[Saved data entries]
▼

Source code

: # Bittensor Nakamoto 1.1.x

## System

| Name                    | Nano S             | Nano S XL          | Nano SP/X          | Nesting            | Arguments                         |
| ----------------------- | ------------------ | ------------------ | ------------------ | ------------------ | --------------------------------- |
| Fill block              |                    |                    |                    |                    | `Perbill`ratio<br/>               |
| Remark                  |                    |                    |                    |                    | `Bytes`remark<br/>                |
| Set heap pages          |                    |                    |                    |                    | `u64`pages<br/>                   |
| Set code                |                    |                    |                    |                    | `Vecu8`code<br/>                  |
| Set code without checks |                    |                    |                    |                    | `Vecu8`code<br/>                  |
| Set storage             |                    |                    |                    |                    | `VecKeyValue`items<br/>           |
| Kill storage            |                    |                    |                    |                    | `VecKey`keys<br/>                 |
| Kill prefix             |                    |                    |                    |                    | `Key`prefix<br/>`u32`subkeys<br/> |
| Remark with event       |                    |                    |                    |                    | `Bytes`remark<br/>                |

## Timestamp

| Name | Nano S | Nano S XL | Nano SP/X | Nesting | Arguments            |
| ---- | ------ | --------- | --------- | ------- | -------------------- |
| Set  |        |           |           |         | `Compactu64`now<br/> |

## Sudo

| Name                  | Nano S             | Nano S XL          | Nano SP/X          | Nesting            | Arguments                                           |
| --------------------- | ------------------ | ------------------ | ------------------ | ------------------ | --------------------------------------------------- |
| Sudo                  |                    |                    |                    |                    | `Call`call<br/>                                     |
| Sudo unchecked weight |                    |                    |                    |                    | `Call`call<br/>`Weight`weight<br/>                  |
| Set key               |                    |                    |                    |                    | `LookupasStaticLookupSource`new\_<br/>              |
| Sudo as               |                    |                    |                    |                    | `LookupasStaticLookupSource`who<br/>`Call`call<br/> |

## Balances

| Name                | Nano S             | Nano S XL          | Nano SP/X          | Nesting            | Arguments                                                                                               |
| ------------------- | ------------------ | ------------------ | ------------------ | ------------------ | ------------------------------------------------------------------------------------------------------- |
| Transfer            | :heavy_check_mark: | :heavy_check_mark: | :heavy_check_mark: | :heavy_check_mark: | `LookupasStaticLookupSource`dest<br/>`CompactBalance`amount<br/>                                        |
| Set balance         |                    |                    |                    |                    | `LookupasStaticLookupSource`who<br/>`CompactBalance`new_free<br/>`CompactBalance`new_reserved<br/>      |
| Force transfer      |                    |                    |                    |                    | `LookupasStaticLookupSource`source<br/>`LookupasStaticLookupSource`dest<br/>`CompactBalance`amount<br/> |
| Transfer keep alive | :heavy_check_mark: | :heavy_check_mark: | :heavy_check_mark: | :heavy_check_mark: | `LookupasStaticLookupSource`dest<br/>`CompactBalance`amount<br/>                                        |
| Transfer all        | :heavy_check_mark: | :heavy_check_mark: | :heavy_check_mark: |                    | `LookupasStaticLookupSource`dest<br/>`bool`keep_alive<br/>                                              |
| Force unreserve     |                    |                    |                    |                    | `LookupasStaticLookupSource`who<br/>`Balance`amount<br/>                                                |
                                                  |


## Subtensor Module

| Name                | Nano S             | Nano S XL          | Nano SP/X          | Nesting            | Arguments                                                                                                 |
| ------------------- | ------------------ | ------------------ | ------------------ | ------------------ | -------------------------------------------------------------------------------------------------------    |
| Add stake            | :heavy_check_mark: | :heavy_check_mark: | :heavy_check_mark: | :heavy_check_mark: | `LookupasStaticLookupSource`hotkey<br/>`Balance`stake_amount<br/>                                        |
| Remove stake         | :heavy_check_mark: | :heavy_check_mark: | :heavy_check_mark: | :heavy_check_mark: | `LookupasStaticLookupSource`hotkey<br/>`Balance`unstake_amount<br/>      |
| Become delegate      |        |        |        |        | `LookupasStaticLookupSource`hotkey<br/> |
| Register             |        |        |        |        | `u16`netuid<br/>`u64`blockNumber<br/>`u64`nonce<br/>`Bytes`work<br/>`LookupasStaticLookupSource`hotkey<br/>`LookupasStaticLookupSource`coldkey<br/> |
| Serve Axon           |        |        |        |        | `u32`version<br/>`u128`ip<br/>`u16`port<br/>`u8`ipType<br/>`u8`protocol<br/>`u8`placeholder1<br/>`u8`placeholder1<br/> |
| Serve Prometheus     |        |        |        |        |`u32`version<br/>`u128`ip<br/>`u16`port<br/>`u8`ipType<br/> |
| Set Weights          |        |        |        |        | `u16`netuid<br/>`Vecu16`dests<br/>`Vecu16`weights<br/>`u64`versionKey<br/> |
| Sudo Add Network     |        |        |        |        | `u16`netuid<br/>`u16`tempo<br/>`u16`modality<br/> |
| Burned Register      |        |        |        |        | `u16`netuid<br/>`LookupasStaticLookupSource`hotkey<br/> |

▲

▶ Task description
The string "Sudo" marks the lines to copy; report each of them from the data above.

▶ Output of the task
## Sudo
| Sudo                  |                    |                    |                    |                    | `Call`call<br/>                                     |
| Sudo unchecked weight |                    |                    |                    |                    | `Call`call<br/>`Weight`weight<br/>                  |
| Sudo as               |                    |                    |                    |                    | `LookupasStaticLookupSource`who<br/>`Call`call<br/> |
| Sudo Add Network     |        |        |        |        | `u16`netuid<br/>`u16`tempo<br/>`u16`modality<br/> |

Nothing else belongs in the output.